We will explore Red Hat RHOSP and OpenShift PTP implementation for Telco cloud using Time-Master. Discuss new approaches for time synchronization based on Precision Time Protocol (PTP), 5G requirement of precision time distribution due to TDD spectrum’s and much more.
Network synchronization means the alignment of the frequency, phase and/or time clocks of all the nodes whether its EPC, IMS RAN ,by distributing a common frequency, phase or time reference.
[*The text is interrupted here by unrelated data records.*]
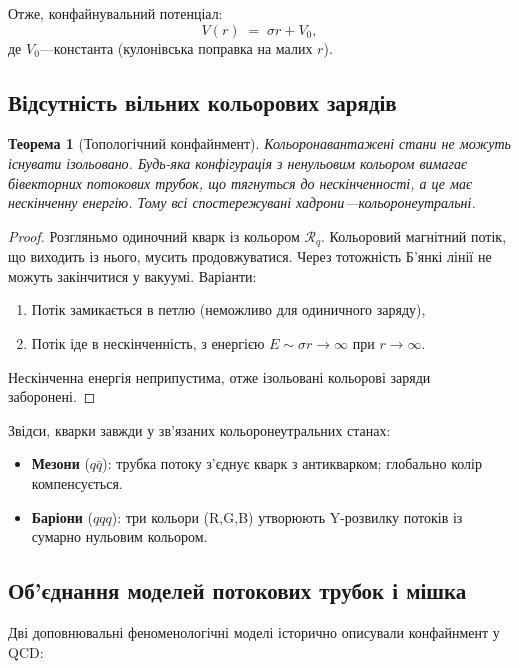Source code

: \documentclass[11pt,a4paper]{article}
\newcommand{\Rotor}{\mathcal{R}}
\theoremstyle{definition}
\theoremstyle{plain}
\newtheorem{theorem}{Теорема}[section]
\theoremstyle{remark}
\begin{document}
Отже, конфайнувальний потенціал:
\begin{equation}
V(r) \;=\; \sigma r + V_0,
\label{eq:linear-potential}
\end{equation}
де $V_0$—константа (кулонівська поправка на малих $r$).

\subsection{Відсутність вільних кольорових зарядів}

\begin{theorem}[Топологічний конфайнмент]
Кольоронавантажені стани не можуть існувати ізольовано. Будь-яка конфігурація з ненульовим кольором вимагає бівекторних потокових трубок, що тягнуться до нескінченності, а це має нескінченну енергію. Тому всі спостережувані хадрони—кольоронеутральні.
\end{theorem}

\begin{proof}
Розгляньмо одиночний кварк із кольором $\Rotor_q$. Кольоровий магнітний потік, що виходить із нього, мусить продовжуватися. Через тотожність Б’янкі лінії не можуть закінчитися у вакуумі. Варіанти:
\begin{enumerate}
  \item Потік замикається в петлю (неможливо для одиничного заряду),
  \item Потік іде в нескінченність, з енергією $E\sim\sigma r\to\infty$ при $r\to\infty$.
\end{enumerate}
Нескінченна енергія неприпустима, отже ізольовані кольорові заряди заборонені.
\end{proof}

Звідси, кварки завжди у зв’язаних кольоронеутральних станах:
\begin{itemize}[leftmargin=*,itemsep=3pt]
  \item \textbf{Мезони} ($q\bar{q}$): трубка потоку з’єднує кварк з антикварком; глобально колір компенсується.
  \item \textbf{Баріони} ($qqq$): три кольори (R,G,B) утворюють Y-розвилку потоків із сумарно нульовим кольором.
\end{itemize}

\subsection{Об'єднання моделей потокових трубок і мішка}

Дві доповнювальні феноменологічні моделі історично описували конфайнмент у QCD:
\end{document}
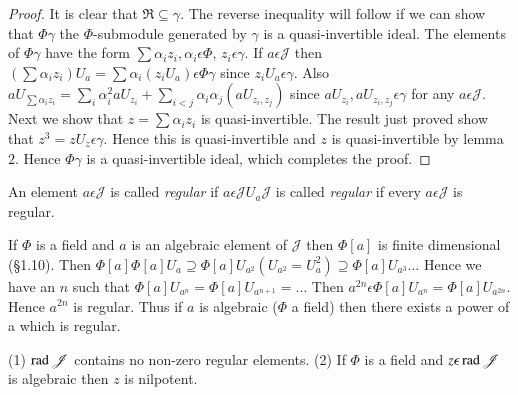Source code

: \begin{proof}
It is clear that $\mathfrak{R}\subseteq \gamma$. The reverse
inequality will follow if we can show that $\Phi\gamma$ the
$\Phi$-submodule generated by $\gamma$ is a quasi-invertible
ideal. The elements of $\Phi\gamma$ have the form
$\sum\alpha_iz_i,\alpha_i\epsilon \Phi$, $z_i\epsilon \gamma$. If
$a\epsilon \mathscr{J}$ then $(\sum
\alpha_iz_i)U_a=\sum\alpha_i(z_iU_a)\epsilon\Phi\gamma$ since
$z_iU_a\epsilon \gamma$. Also
$aU_{\sum\alpha_iz_i}=\sum\limits_{i}\alpha^{2}_iaU_{z_{i}}+\sum\limits_{i<j}\alpha_i
\alpha_j(aU_{z_i,z_j})$ since $aU_{z_{i}},aU_{z_{i},z_{j}}\epsilon
\gamma$ for any $a\epsilon\mathscr{J}$. Next we show that
$z=\sum\alpha_iz_i$ is quasi-invertible. The result just proved show
that $z^{3}= zU_z\epsilon \gamma$. Hence this is quasi-invertible and
$z$ is quasi-invertible by lemma $2$. Hence $\Phi\gamma$ is a
quasi-invertible ideal, which completes the proof.
\end{proof}

\begin{defn}\label{c3:defn3}
An element $a\epsilon \mathscr{J}$ is called {\em regular} if
$a\epsilon \mathscr{J}U_a\mathscr{J}$ is called {\em regular} if every
$a\epsilon \mathscr{J}$ is regular.

If $\Phi$ is a field and $a$ is an algebraic element of $\mathscr{J}$
then $\Phi[a]$ is finite dimensional (\S 1.10). Then
$\Phi[a]\Phi[a]U_a\supseteq
\Phi[a]U_{a^{2}}(U_{a^{2}}=U^{2}_a)\supseteq\Phi[a]U_{a^{3}}\ldots$
Hence we have an $n$ such that
$\Phi[a]U_{a^{n}}=\Phi[a]U_{a^{n+1}}=\ldots$ Then $a^{2n}\epsilon
\Phi[a]U_{a^{n}}=\Phi[a]U_{a^{2n}}$. Hence $a^{2n}$ is regular. Thus
if $a$ is algebraic ($\Phi$ a field) then there exists  a power of a
which is regular.
\end{defn}

\begin{thm}\label{c3:thm3}
(1) $\operatorname{rad} \mathscr{J}$ contains no non-zero regular elements. (2) If
  $\Phi$ is a field and $z\epsilon \operatorname{rad} \mathscr{J}$ is algebraic then
  $z$ is nilpotent.
\end{thm}


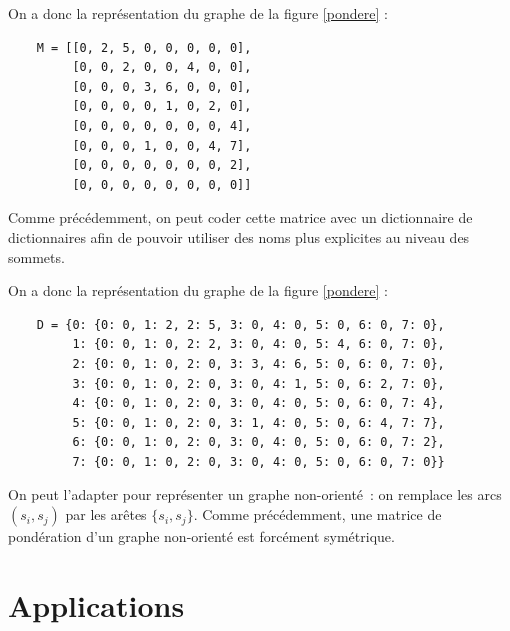 On a donc la représentation du graphe de la figure \ref{pondere} :

\begin{Verbatim}
    M = [[0, 2, 5, 0, 0, 0, 0, 0],
         [0, 0, 2, 0, 0, 4, 0, 0],
         [0, 0, 0, 3, 6, 0, 0, 0],
         [0, 0, 0, 0, 1, 0, 2, 0],
         [0, 0, 0, 0, 0, 0, 0, 4],
         [0, 0, 0, 1, 0, 0, 4, 7],
         [0, 0, 0, 0, 0, 0, 0, 2],
         [0, 0, 0, 0, 0, 0, 0, 0]]
\end{Verbatim}

Comme précédemment, on peut coder cette matrice avec un dictionnaire de dictionnaires afin de pouvoir utiliser des noms plus explicites au niveau des sommets.

On a donc la représentation du graphe de la figure \ref{pondere} :

\begin{Verbatim}
    D = {0: {0: 0, 1: 2, 2: 5, 3: 0, 4: 0, 5: 0, 6: 0, 7: 0}, 
         1: {0: 0, 1: 0, 2: 2, 3: 0, 4: 0, 5: 4, 6: 0, 7: 0}, 
         2: {0: 0, 1: 0, 2: 0, 3: 3, 4: 6, 5: 0, 6: 0, 7: 0}, 
         3: {0: 0, 1: 0, 2: 0, 3: 0, 4: 1, 5: 0, 6: 2, 7: 0}, 
         4: {0: 0, 1: 0, 2: 0, 3: 0, 4: 0, 5: 0, 6: 0, 7: 4}, 
         5: {0: 0, 1: 0, 2: 0, 3: 1, 4: 0, 5: 0, 6: 4, 7: 7}, 
         6: {0: 0, 1: 0, 2: 0, 3: 0, 4: 0, 5: 0, 6: 0, 7: 2}, 
         7: {0: 0, 1: 0, 2: 0, 3: 0, 4: 0, 5: 0, 6: 0, 7: 0}}
\end{Verbatim}

On peut l'adapter pour représenter un graphe non-orienté~: on remplace les arcs $(s_i, s_j)$ par les arêtes $\{s_i, s_j\}$. Comme précédemment, une matrice de pondération d'un graphe non-orienté est forcément symétrique.




%
%
%
%
%
%

\section{Applications}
Poor synchronization impacts the quality of service delivered over transport, switching, mobile and signalling networks. As depicted in the picture EPC components , RHOSP computes and controller nodes all are clocked to common time source.
Lets find how the clock sourcing is done to the servers and telecom equipment’s in Data Center.
Stratum 1 clock sourcing (Clock from the heaven)
Timing from atomic clocks is now an integral part of data-center operations. The atomic clock time transmitted via Global Position System (GPS) and other Global Navigation Satellite System (GNSS) or a Indian NAVIK system is synchronizing data centers across the geography, and individual atomic clocks are deployed in individual telco data centres
The reference clock is the device that sits at top the stratum hierarchy reference clocks are known as stratum 0 servers. They distribute Coordinated Universal Time
Stratum 2 Hierarchy
Here we allocate a dedicated resource in data center, and connect the clients to that resource
I conclude this part with my comments and observations
With the second option there are reliability, accuracy and security risks .Reliability risks like availability of the Public NTP server and the accuracy of the server. In case the public NTP server is overwhelmed by the clients the accuracy may degrade
Accuracy risks , is all about precision and correctness of the source server. Congestion in LAN or WAN and Asymmetric delays affects the synchronization
As the NTP works on port 123 it is necessary for firewall to open . Also there is no NTP authentication for any validation with the server. Clearly security features are lagging.
It is good to have multiple NTP servers at least 4 , keep the stratum architecture consistent when sourcing from Public NTP server. Implementation of GPS receivers for the reliability and the accuracy for homogeneous synchronization is always a better option.